Essays on the Cultural Composition of the Virginia Frontier

  • Author(s): Puglisi, Michael J.
  • Series:
  • Imprint: Univ Tennessee Press
  • Publication Date: 1997-06-16
  • Status: Active
  • Available in Hardcover - Cloth: Price $46.00 | Buy Now

“An exciting new book that reveals both the diversity of Virginia’s Appalachian culture and that of the scholars working on it.”
—Daniel B. Thorp, Virginia Polytechnic Institute and State University

Focusing on the early Virginia frontier, the essays in Diversity and Accommodation stress the importance of cultural pluralism in backcountry society and the need to replace stereotypical images with realistic conclusions based on a detailed case-study approach.

The contributors to this collection argue that traditional views—of ethnic and cultural isolation, of German clannishness and Scots-Irish individualism—contain a kernel of truth but are far too restrictive and simplistic. While acknowledging that distinct ethnic and cultural groups did exist on the Virginia frontier and that their effect on the development and heritage of the region was significant, these scholars show that accommodation, adaptation, exchange, and coexistence among such groups played a more important part in the cultural dynamics of the area than previous studies have indicated.

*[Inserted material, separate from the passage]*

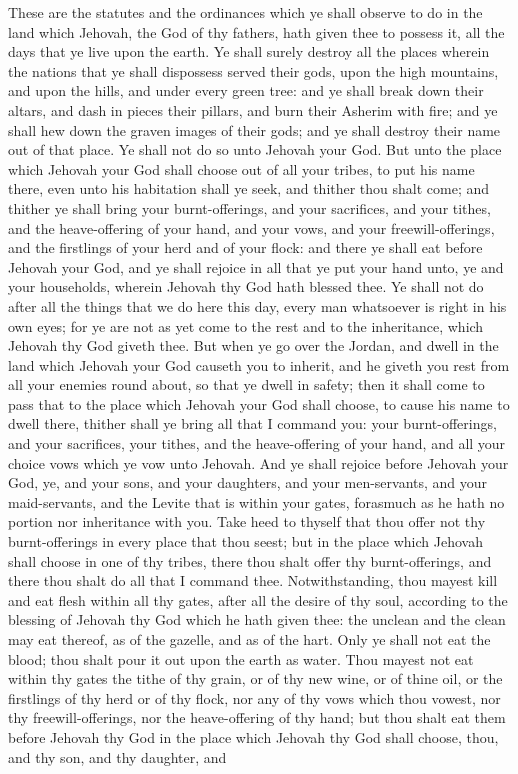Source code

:These are the statutes and the ordinances which ye shall observe to do in the land which Jehovah, the God of thy fathers, hath given thee to possess it, all the days that ye live upon the earth. Ye shall surely destroy all the places wherein the nations that ye shall dispossess served their gods, upon the high mountains, and upon the hills, and under every green tree: and ye shall break down their altars, and dash in pieces their pillars, and burn their Asherim with fire; and ye shall hew down the graven images of their gods; and ye shall destroy their name out of that place. Ye shall not do so unto Jehovah your God. But unto the place which Jehovah your God shall choose out of all your tribes, to put his name there, even unto his habitation shall ye seek, and thither thou shalt come; and thither ye shall bring your burnt-offerings, and your sacrifices, and your tithes, and the heave-offering of your hand, and your vows, and your freewill-offerings, and the firstlings of your herd and of your flock: and there ye shall eat before Jehovah your God, and ye shall rejoice in all that ye put your hand unto, ye and your households, wherein Jehovah thy God hath blessed thee. Ye shall not do after all the things that we do here this day, every man whatsoever is right in his own eyes; for ye are not as yet come to the rest and to the inheritance, which Jehovah thy God giveth thee. But when ye go over the Jordan, and dwell in the land which Jehovah your God causeth you to inherit, and he giveth you rest from all your enemies round about, so that ye dwell in safety; then it shall come to pass that to the place which Jehovah your God shall choose, to cause his name to dwell there, thither shall ye bring all that I command you: your burnt-offerings, and your sacrifices, your tithes, and the heave-offering of your hand, and all your choice vows which ye vow unto Jehovah. And ye shall rejoice before Jehovah your God, ye, and your sons, and your daughters, and your men-servants, and your maid-servants, and the Levite that is within your gates, forasmuch as he hath no portion nor inheritance with you. Take heed to thyself that thou offer not thy burnt-offerings in every place that thou seest; but in the place which Jehovah shall choose in one of thy tribes, there thou shalt offer thy burnt-offerings, and there thou shalt do all that I command thee.  Notwithstanding, thou mayest kill and eat flesh within all thy gates, after all the desire of thy soul, according to the blessing of Jehovah thy God which he hath given thee: the unclean and the clean may eat thereof, as of the gazelle, and as of the hart. Only ye shall not eat the blood; thou shalt pour it out upon the earth as water. Thou mayest not eat within thy gates the tithe of thy grain, or of thy new wine, or of thine oil, or the firstlings of thy herd or of thy flock, nor any of thy vows which thou vowest, nor thy freewill-offerings, nor the heave-offering of thy hand; but thou shalt eat them before Jehovah thy God in the place which Jehovah thy God shall choose, thou, and thy son, and thy daughter, and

Drawing on the methods and findings of various disciplines—including social history, archaeology, ethnic studies, and material culture studies—the essays encompass key aspects and phases of the Virginia frontier experience. Among the topics covered are the earliest trade relationships between English Virginians and the Native American societies, the impact of immigrants from Ulster and the Rhineland, the African American presence and the nature of slavery in the region, and the development of community ties in southwest Virginia. The final section examines the ways in which backcountry architecture reflected both the early settlers’ backgrounds as well as their adaptations to their new environment.

With their fresh insights and innovative analysis, the essays in Diversity and Accommodation make an important contribution to the growing body of scholarship on the role of the frontier and backcountry regions in American history.

The Editor: Michael J. Puglisi is associate dean of academic affairs at Marian College in Wisconsin and the author of Puritans Besieged: The Legacies of King Phillip’s War in the Massachusetts Bay Colony.